* Exercise description *
Write every record out again exactly as given.

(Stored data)
-=-=-=-=-
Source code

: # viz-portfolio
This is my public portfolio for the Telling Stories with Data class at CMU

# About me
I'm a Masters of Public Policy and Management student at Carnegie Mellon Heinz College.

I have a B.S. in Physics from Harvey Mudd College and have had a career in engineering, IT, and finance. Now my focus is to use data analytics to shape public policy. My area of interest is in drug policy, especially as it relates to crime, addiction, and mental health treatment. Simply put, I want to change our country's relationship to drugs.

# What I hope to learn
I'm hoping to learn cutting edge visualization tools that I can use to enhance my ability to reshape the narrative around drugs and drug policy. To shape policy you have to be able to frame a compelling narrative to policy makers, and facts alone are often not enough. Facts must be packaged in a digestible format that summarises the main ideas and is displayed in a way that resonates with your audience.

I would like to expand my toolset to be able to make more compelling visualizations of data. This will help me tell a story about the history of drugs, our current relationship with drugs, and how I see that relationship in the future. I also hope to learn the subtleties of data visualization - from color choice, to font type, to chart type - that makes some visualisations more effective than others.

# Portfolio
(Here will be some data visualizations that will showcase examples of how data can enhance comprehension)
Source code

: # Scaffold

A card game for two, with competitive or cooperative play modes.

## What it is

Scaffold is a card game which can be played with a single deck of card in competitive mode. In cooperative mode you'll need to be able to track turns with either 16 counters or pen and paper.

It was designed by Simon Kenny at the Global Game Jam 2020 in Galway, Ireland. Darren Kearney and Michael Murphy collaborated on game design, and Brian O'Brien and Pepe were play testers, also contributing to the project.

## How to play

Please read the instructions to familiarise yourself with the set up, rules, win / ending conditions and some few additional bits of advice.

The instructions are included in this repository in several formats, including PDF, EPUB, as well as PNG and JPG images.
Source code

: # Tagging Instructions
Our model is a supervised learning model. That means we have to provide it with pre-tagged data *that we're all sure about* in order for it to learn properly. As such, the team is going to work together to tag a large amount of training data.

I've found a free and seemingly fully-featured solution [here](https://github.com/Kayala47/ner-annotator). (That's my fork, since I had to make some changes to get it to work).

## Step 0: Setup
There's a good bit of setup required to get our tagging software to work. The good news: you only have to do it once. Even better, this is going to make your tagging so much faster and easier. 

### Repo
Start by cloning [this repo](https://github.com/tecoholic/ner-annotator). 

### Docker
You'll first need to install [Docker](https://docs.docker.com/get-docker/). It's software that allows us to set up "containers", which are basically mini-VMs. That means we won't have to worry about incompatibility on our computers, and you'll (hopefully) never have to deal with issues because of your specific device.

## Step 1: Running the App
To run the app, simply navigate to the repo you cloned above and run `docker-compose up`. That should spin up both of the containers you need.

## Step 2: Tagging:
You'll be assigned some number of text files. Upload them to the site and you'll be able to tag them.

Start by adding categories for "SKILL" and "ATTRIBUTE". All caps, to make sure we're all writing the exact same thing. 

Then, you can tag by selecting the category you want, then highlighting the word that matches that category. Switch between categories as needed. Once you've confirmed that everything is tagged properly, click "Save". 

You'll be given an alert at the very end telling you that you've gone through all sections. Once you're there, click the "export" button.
-=-=-=-=-
* Exercise solution *
Source code

: # viz-portfolio
This is my public portfolio for the Telling Stories with Data class at CMU

# About me
I'm a Masters of Public Policy and Management student at Carnegie Mellon Heinz College.

I have a B.S. in Physics from Harvey Mudd College and have had a career in engineering, IT, and finance. Now my focus is to use data analytics to shape public policy. My area of interest is in drug policy, especially as it relates to crime, addiction, and mental health treatment. Simply put, I want to change our country's relationship to drugs.

# What I hope to learn
I'm hoping to learn cutting edge visualization tools that I can use to enhance my ability to reshape the narrative around drugs and drug policy. To shape policy you have to be able to frame a compelling narrative to policy makers, and facts alone are often not enough. Facts must be packaged in a digestible format that summarises the main ideas and is displayed in a way that resonates with your audience.

I would like to expand my toolset to be able to make more compelling visualizations of data. This will help me tell a story about the history of drugs, our current relationship with drugs, and how I see that relationship in the future. I also hope to learn the subtleties of data visualization - from color choice, to font type, to chart type - that makes some visualisations more effective than others.

# Portfolio
(Here will be some data visualizations that will showcase examples of how data can enhance comprehension)
Source code

: # Scaffold

A card game for two, with competitive or cooperative play modes.

## What it is

Scaffold is a card game which can be played with a single deck of card in competitive mode. In cooperative mode you'll need to be able to track turns with either 16 counters or pen and paper.

It was designed by Simon Kenny at the Global Game Jam 2020 in Galway, Ireland. Darren Kearney and Michael Murphy collaborated on game design, and Brian O'Brien and Pepe were play testers, also contributing to the project.

## How to play

Please read the instructions to familiarise yourself with the set up, rules, win / ending conditions and some few additional bits of advice.

The instructions are included in this repository in several formats, including PDF, EPUB, as well as PNG and JPG images.
Source code

: # Tagging Instructions
Our model is a supervised learning model. That means we have to provide it with pre-tagged data *that we're all sure about* in order for it to learn properly. As such, the team is going to work together to tag a large amount of training data.

I've found a free and seemingly fully-featured solution [here](https://github.com/Kayala47/ner-annotator). (That's my fork, since I had to make some changes to get it to work).

## Step 0: Setup
There's a good bit of setup required to get our tagging software to work. The good news: you only have to do it once. Even better, this is going to make your tagging so much faster and easier. 

### Repo
Start by cloning [this repo](https://github.com/tecoholic/ner-annotator). 

### Docker
You'll first need to install [Docker](https://docs.docker.com/get-docker/). It's software that allows us to set up "containers", which are basically mini-VMs. That means we won't have to worry about incompatibility on our computers, and you'll (hopefully) never have to deal with issues because of your specific device.

## Step 1: Running the App
To run the app, simply navigate to the repo you cloned above and run `docker-compose up`. That should spin up both of the containers you need.

## Step 2: Tagging:
You'll be assigned some number of text files. Upload them to the site and you'll be able to tag them.

Start by adding categories for "SKILL" and "ATTRIBUTE". All caps, to make sure we're all writing the exact same thing. 

Then, you can tag by selecting the category you want, then highlighting the word that matches that category. Switch between categories as needed. Once you've confirmed that everything is tagged properly, click "Save". 

You'll be given an alert at the very end telling you that you've gone through all sections. Once you're there, click the "export" button.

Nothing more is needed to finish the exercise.